日本生産性本部がまとめた「労働生産性の国際比較2015年版」によると、日本の労働生産性はOECD加盟35カ国で22位だったことが分かった。

 2015年(暦年ベース)の日本の労働生産性(就業者1人当たり名目付加価値)は783万円で、OECD加盟35カ国中22位となった。

 ニュージーランド(760万円)をやや上回るものの、カナダ(932万円)や英国(911万円)といった国をやや下回る水準となっている。主要先進7カ国では引き続き最下位だった。
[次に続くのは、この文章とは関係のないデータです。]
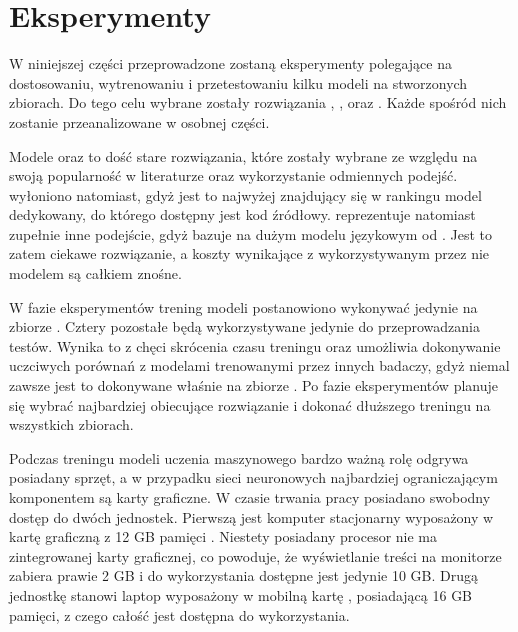 \chapter{Eksperymenty}

W niniejszej części przeprowadzone zostaną eksperymenty polegające na dostosowaniu, wytrenowaniu i przetestowaniu kilku modeli na stworzonych zbiorach. Do tego celu wybrane zostały rozwiązania , ,  oraz . Każde spośród nich zostanie przeanalizowane w osobnej części. 

Modele  oraz  to dość stare rozwiązania, które zostały wybrane ze względu na swoją popularność w literaturze oraz wykorzystanie odmiennych podejść.  wyłoniono natomiast, gdyż jest to najwyżej znajdujący się w rankingu  model dedykowany, do którego dostępny jest kod źródłowy.  reprezentuje natomiast zupełnie inne podejście, gdyż bazuje na dużym modelu językowym od . Jest to zatem ciekawe rozwiązanie, a koszty wynikające z wykorzystywanym przez nie modelem  są całkiem znośne.

W fazie eksperymentów trening modeli postanowiono wykonywać jedynie na zbiorze . Cztery pozostałe będą wykorzystywane jedynie do przeprowadzania testów. Wynika to z chęci skrócenia czasu treningu oraz umożliwia dokonywanie uczciwych porównań z modelami trenowanymi przez innych badaczy, gdyż niemal zawsze jest to dokonywane właśnie na zbiorze . Po fazie eksperymentów planuje się wybrać najbardziej obiecujące rozwiązanie i dokonać dłuższego treningu na wszystkich zbiorach.

Podczas treningu modeli uczenia maszynowego bardzo ważną rolę odgrywa posiadany sprzęt, a w przypadku sieci neuronowych najbardziej ograniczającym komponentem są karty graficzne. W czasie trwania pracy posiadano swobodny dostęp do dwóch jednostek. Pierwszą jest komputer stacjonarny wyposażony w kartę graficzną  z 12 GB pamięci . Niestety posiadany procesor nie ma zintegrowanej karty graficznej, co powoduje, że wyświetlanie treści na monitorze zabiera prawie 2 GB i do wykorzystania dostępne jest jedynie 10 GB. Drugą jednostkę stanowi laptop  wyposażony w mobilną kartę , posiadającą 16 GB pamięci, z czego całość jest dostępna do wykorzystania.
 米国(1276万円)と比べると約6割程度となっているが、これは1980年とほぼ同じ水準。1990年に米国の約7割近い水準になったが、2000年代になって6割強に低下し、緩やかに差が拡大する状況が続いている。

 イタリアや英国との差は2000年以降は縮小する傾向にある。

 労働生産性のトップはアイルランドで1622万円。次いで、ルクセンブルク、米国、ノルウェーと続いた。
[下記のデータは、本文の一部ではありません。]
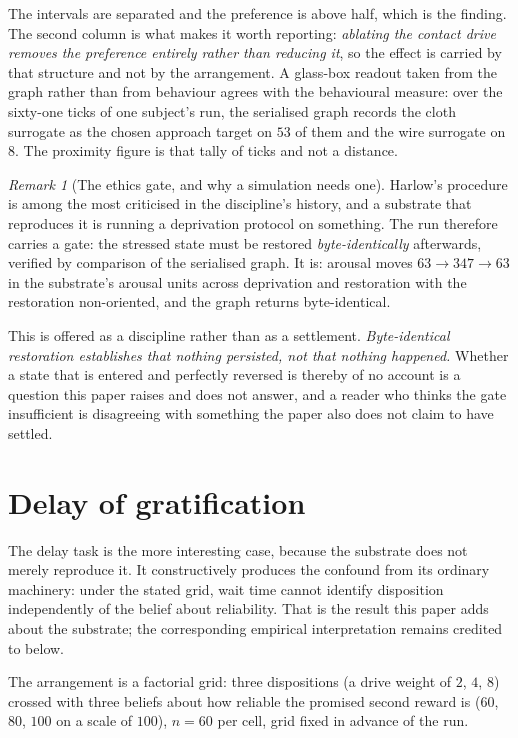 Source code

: \documentclass[11pt,a4paper]{article}
\theoremstyle{remark}
\newtheorem{remark}[definition]{Remark}
\begin{document}
The intervals are separated and the preference is above half, which is the finding. The second
column is what makes it worth reporting: \emph{ablating the contact drive removes the preference
entirely rather than reducing it}, so the effect is carried by that structure and not by the
arrangement. A glass-box readout taken from the graph rather than from
behaviour agrees with the behavioural measure: over the sixty-one ticks of one subject's run, the
serialised graph records the cloth surrogate as the chosen approach target on $53$ of them and the
wire surrogate on $8$. The proximity figure is that tally of ticks and not a distance.

\begin{remark}[The ethics gate, and why a simulation needs one]\label{rem:ethics}
Harlow's procedure is among the most criticised in the discipline's history, and a substrate that
reproduces it is running a deprivation protocol on something. The run therefore carries a gate: the
stressed state must be restored \emph{byte-identically} afterwards, verified by comparison of the
serialised graph. It is: arousal moves $63 \rightarrow 347 \rightarrow 63$ in the substrate's
arousal units across deprivation and restoration with the restoration non-oriented, and the graph
returns byte-identical.

This is offered as a discipline rather than as a settlement. \emph{Byte-identical restoration
establishes that nothing persisted, not that nothing happened.} Whether a state that is entered and
perfectly reversed is thereby of no account is a question this paper raises and does not answer, and
a reader who thinks the gate insufficient is disagreeing with something the paper also does not
claim to have settled.
\end{remark}

\section{Delay of gratification}\label{sec:marshmallow}
The delay task is the more interesting case, because the substrate does not merely reproduce it.
It constructively produces the confound from its ordinary machinery: under the stated grid, wait time
cannot identify disposition independently of the belief about reliability. That is the result this
paper adds about the substrate; the corresponding empirical interpretation remains credited to
\citet{kidd2013,watts2018} below.

The arrangement is a factorial grid: three dispositions (a drive weight of $2$, $4$, $8$) crossed
with three beliefs about how reliable the promised second reward is ($60$, $80$, $100$ on a scale of
$100$), $n=60$ per cell, grid fixed in advance of the run.
\end{document}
 アイルランドは、実質経済成長率が26.3%で名目労働生産性(前年比26.5%増)も急上昇し、OECD加盟国の中で最も高くなった。

 ほとんどのOECD加盟国で労働生産性が前年比マイナス3%〜プラス2%程度の幅に収まっている中で、アイルランドの上昇幅は群を抜いていた。
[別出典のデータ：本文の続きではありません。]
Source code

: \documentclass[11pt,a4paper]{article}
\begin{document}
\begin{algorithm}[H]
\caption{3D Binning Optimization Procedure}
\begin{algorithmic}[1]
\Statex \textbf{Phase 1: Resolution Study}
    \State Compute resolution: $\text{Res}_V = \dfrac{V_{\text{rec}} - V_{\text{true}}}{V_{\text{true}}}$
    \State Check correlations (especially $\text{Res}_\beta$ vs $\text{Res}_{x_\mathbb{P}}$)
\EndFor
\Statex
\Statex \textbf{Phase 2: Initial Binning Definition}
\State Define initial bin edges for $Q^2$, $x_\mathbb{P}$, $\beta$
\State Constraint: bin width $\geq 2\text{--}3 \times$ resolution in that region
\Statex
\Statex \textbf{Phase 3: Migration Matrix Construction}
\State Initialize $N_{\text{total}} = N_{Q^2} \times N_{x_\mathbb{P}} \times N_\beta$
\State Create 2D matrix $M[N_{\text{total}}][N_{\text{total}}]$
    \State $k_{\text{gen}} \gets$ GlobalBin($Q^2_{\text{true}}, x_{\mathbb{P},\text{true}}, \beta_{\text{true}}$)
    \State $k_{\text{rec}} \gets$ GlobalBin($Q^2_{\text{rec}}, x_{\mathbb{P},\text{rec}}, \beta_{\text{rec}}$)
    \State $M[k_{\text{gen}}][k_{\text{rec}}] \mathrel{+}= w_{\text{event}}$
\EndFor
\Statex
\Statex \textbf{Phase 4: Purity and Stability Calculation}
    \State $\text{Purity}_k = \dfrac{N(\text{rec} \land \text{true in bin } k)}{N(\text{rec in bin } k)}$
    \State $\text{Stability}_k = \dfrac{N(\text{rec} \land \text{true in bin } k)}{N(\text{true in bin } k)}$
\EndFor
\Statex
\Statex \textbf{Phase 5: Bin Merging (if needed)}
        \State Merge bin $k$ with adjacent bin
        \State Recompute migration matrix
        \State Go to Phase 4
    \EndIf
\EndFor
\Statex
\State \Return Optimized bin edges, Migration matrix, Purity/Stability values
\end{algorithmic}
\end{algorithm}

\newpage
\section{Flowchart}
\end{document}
 アイルランドが主要国の中でも極めて低い水準に法人税率を抑えていることもあり、米国企業を中心に欧州本部や本社機能をアイルランドに相次いで移したことが経済成長率を大きく押し上げた理由とみられている。

 2位のルクセンブルクでは、近年、法人税率などを低く抑えて数多くのグローバル企業の誘致に成功していることに加え、産業特性的に生産性が高くなりやすい金融業や不動産業、鉄鋼業がGDPの半分近くを占めているためとみられる。

【OECD加盟諸国の労働生産性】
1位 アイルランド 153,963ドル(1622万円)
2位 ルクセンブルク 143,158ドル
3位 米国 121,187ドル
4位 ノルウェー 120,399ドル
5位 スイス 110,046ドル
6位 ベルギー 109,077ドル
7位 フランス 100,202ドル
8位 オーストリア 100,043ドル
9位 オランダ 98,364ドル
10位 イタリア 97,516ドル

22位 日本 74,315ドル(783万円)

 物価変動を加味した実質労働生産性上昇率は0.4%となっており、OECD加盟35カ国中28位だった。これは、米国(0.7%)をやや下回るもののフランス(0.4%)やドイツ(0.4%)と同水準にあたる。

 1990年代から2000年代初めはトップクラスだった日本の製造業の労働生産性は優位性を失っている。しかし、2010年代に入ってやや改善し、フランスやドイツ、英国などと近い水準で推移しており、最新データの2014年では11位となっている。